Table 3 Clusters of differentially expressed genes
Figure 5
figure 5

Clusters of differentially expressed genes. The graph on the left summarizes the genomic distribution of genes included in gene expression data matrix (vertical grey lines) and points out clusters of significantly up-regulated genes in a specific precursor cell type versus in comparison with CD34+ stem/progenitor cells: erythroblasts (red box), megakaryoblasts (yellow box) and monoblasts (green box). In the table on the right details on the outlined regions are showed.

Discussion

Although myelopoiesis has been extensively studied, there are still many unclear aspects, especially concerning the genetic control of this process. In the present work, normal human myelopoiesis was analyzed at the genomic level, coupling gene expression data with advanced bioinformatics tools and knowledge on sequence and annotation of the human genome. Specifically, information on gene transcription, function and genomic localization were integrated and analyzed to unravel relationships between the organization and utilization of the genome and the control of the transcriptional machinery during the differentiation process of the hematopoietic stem cell.

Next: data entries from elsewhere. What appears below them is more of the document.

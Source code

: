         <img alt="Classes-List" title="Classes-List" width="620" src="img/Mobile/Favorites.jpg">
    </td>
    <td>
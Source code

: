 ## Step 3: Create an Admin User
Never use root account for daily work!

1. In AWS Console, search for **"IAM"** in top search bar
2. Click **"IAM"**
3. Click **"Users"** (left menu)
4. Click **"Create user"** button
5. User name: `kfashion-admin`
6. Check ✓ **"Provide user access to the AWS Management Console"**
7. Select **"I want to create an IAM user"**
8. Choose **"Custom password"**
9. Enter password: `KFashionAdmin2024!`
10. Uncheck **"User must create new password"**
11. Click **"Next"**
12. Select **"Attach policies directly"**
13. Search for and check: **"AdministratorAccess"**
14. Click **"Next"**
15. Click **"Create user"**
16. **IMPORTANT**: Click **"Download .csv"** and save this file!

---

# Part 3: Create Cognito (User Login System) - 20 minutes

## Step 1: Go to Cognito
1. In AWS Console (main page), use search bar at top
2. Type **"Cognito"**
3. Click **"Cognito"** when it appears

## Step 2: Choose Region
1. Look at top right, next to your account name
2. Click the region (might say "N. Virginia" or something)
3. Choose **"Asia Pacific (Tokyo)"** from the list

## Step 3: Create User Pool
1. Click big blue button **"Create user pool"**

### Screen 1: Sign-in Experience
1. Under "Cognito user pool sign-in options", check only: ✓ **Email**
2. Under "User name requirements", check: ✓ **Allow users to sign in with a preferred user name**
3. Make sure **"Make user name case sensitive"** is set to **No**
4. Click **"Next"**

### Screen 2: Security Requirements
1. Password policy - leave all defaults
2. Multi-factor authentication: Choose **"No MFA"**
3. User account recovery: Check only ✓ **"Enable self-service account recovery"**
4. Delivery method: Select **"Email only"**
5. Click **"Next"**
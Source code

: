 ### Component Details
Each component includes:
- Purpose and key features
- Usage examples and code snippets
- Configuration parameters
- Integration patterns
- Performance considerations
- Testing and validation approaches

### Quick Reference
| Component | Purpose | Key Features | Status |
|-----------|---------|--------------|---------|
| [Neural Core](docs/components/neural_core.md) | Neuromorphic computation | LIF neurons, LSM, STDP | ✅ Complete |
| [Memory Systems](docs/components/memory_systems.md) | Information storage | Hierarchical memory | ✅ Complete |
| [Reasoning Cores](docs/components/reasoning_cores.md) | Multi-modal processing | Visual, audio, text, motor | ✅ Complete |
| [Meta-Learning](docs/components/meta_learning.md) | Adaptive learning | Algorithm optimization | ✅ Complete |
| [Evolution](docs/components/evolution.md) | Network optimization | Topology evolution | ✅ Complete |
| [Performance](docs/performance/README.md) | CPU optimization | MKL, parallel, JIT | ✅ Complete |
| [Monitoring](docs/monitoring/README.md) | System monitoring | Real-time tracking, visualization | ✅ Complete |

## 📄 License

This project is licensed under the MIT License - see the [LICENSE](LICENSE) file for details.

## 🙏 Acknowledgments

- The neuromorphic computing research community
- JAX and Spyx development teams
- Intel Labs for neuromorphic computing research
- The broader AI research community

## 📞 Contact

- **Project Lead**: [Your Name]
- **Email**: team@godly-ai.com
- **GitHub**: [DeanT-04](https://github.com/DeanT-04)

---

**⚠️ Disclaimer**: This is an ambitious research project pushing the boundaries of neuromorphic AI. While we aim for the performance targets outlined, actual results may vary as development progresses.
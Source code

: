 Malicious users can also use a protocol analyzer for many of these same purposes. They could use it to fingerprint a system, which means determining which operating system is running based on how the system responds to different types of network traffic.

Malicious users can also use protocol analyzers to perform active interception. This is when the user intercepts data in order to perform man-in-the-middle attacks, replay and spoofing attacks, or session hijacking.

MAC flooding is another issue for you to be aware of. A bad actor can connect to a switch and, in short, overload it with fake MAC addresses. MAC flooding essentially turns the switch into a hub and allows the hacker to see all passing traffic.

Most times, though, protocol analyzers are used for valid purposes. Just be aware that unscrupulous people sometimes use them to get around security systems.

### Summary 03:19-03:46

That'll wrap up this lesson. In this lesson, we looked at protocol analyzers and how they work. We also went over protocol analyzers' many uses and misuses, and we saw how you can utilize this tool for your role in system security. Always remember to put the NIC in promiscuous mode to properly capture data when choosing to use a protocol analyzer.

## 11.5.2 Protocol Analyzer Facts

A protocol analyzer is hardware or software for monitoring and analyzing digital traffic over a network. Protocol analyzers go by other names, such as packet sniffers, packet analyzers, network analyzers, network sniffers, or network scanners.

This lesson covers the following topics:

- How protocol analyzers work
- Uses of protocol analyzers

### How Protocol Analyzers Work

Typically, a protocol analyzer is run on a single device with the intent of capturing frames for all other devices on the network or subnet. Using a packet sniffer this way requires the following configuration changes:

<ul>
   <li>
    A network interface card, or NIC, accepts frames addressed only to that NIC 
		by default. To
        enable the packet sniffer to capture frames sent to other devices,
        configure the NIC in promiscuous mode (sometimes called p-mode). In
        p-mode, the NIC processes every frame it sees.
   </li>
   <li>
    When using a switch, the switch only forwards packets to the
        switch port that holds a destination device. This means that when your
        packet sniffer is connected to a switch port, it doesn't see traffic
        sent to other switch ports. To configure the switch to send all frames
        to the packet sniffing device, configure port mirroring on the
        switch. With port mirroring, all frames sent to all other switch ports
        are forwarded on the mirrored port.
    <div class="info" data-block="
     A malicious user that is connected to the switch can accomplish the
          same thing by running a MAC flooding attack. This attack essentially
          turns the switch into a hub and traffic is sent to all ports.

Apart from its biological relevancy, myelopoiesis represents a perfect model system for the application of a novel computational framework able to integrate multiple types of genomic data. Indeed, hematopoietic cells have the advantage to grow in suspension as isolated, while most tissues are normally contaminated by different and non tissue-specific cell types. This growing modality allows obtaining hematopoietic samples characterized by high purity, a crucial characteristic to generate reliable gene expression data. Even though precursor cells were obtained by means of in vitro differentiation of hematopoietic stem cells, differentiation protocols have been deeply tested and standardized by our laboratory in order to obtain precursors with biological characteristics and differentiation potentials equivalent to in vivo cells: indeed they preserve the same capability to generate terminally differentiated cells [34, 56–58].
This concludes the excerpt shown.